Problem to work on: Work through the data line by line, gathering every line that has the word "based".
- Opening Delimiter -
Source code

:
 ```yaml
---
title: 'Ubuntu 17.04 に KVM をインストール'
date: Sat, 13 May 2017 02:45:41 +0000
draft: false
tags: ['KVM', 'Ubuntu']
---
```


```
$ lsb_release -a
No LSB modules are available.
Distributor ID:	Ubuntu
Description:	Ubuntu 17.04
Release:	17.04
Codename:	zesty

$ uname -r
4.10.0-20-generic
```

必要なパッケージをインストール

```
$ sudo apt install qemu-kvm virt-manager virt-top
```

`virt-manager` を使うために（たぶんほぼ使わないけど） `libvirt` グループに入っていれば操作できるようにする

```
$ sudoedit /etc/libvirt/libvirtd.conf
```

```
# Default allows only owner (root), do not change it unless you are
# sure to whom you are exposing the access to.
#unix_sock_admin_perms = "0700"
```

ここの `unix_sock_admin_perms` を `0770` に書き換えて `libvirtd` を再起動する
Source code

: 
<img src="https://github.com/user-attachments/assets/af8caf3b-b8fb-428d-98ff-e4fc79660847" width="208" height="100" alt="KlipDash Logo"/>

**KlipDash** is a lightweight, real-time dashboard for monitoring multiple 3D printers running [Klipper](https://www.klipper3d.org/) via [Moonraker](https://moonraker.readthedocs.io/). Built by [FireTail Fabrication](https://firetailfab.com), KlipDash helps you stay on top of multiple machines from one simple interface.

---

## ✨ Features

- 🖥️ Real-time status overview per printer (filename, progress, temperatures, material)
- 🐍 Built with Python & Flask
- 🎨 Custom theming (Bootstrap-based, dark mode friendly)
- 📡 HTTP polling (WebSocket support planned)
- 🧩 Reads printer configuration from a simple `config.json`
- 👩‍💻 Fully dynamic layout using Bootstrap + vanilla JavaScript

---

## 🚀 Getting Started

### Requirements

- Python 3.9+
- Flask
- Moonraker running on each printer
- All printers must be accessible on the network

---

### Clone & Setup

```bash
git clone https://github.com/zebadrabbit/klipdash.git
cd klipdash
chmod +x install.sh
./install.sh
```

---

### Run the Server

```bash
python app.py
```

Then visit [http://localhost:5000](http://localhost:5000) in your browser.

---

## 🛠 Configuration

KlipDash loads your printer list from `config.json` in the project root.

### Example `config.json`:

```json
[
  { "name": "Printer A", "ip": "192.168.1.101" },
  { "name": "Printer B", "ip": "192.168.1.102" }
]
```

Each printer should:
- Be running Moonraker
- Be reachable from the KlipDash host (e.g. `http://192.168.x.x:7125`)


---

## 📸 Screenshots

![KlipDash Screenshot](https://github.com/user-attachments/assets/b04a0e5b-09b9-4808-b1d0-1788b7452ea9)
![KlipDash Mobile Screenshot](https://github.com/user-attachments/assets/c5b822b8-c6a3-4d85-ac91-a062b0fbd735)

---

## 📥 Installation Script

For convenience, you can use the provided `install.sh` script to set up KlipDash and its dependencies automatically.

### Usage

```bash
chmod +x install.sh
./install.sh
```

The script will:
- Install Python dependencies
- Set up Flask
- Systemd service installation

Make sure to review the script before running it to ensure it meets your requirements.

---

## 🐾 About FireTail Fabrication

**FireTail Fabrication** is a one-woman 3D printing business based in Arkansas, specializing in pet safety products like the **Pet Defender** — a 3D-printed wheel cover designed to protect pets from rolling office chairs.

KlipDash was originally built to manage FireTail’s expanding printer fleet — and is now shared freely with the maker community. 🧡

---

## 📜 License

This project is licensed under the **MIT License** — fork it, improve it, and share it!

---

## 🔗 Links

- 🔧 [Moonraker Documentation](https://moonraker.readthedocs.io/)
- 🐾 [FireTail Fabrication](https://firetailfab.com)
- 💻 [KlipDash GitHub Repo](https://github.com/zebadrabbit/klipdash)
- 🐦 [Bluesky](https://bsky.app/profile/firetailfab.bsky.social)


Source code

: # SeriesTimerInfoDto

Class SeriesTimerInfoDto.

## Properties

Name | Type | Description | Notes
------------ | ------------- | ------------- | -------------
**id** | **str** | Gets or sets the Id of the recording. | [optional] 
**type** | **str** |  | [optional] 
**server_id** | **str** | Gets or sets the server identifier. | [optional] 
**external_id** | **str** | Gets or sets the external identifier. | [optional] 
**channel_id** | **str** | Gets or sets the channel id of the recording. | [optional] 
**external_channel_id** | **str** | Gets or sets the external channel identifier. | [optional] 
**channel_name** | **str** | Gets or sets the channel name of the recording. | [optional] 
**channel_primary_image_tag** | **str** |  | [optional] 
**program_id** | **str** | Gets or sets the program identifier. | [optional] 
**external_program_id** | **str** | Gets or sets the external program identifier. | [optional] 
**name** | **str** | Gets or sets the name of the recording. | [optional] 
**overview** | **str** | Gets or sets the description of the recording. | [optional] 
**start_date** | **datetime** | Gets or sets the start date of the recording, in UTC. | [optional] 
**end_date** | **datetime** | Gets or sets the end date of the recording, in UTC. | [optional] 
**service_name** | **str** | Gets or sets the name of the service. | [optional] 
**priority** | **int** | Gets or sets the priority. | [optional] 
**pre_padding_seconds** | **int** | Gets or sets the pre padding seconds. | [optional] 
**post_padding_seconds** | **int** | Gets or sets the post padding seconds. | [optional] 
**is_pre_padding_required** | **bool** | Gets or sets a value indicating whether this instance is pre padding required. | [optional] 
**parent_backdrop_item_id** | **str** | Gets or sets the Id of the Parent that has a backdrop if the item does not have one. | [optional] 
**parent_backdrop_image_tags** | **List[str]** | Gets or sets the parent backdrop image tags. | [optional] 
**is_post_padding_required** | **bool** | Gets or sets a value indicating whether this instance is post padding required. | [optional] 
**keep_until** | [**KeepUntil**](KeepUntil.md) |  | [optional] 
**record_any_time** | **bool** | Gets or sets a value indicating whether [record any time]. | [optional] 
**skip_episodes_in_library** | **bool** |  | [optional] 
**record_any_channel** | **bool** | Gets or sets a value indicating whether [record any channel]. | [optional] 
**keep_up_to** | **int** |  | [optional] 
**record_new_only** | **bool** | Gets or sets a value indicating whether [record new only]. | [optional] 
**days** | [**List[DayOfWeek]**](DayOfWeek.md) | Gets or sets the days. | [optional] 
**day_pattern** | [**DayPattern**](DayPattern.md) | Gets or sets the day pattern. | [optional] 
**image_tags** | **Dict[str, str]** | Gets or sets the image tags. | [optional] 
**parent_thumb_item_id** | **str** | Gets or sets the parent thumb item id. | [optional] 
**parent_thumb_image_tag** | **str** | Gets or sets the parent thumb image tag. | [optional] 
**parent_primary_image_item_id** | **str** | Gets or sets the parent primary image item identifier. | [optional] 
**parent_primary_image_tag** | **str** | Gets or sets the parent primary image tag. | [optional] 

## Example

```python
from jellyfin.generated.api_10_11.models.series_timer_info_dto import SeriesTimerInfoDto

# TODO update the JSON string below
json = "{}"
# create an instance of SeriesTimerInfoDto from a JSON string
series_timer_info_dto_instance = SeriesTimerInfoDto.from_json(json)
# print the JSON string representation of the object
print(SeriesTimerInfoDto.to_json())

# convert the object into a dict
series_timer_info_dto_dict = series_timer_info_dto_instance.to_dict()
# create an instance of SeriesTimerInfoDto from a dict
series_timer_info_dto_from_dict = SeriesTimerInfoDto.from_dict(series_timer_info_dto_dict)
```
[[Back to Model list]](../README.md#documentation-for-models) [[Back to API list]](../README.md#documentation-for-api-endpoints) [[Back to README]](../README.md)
- Closing Delimiter -
Final answer:
- 🎨 Custom theming (Bootstrap-based, dark mode friendly)
**FireTail Fabrication** is a one-woman 3D printing business based in Arkansas, specializing in pet safety products like the **Pet Defender** — a 3D-printed wheel cover designed to protect pets from rolling office chairs.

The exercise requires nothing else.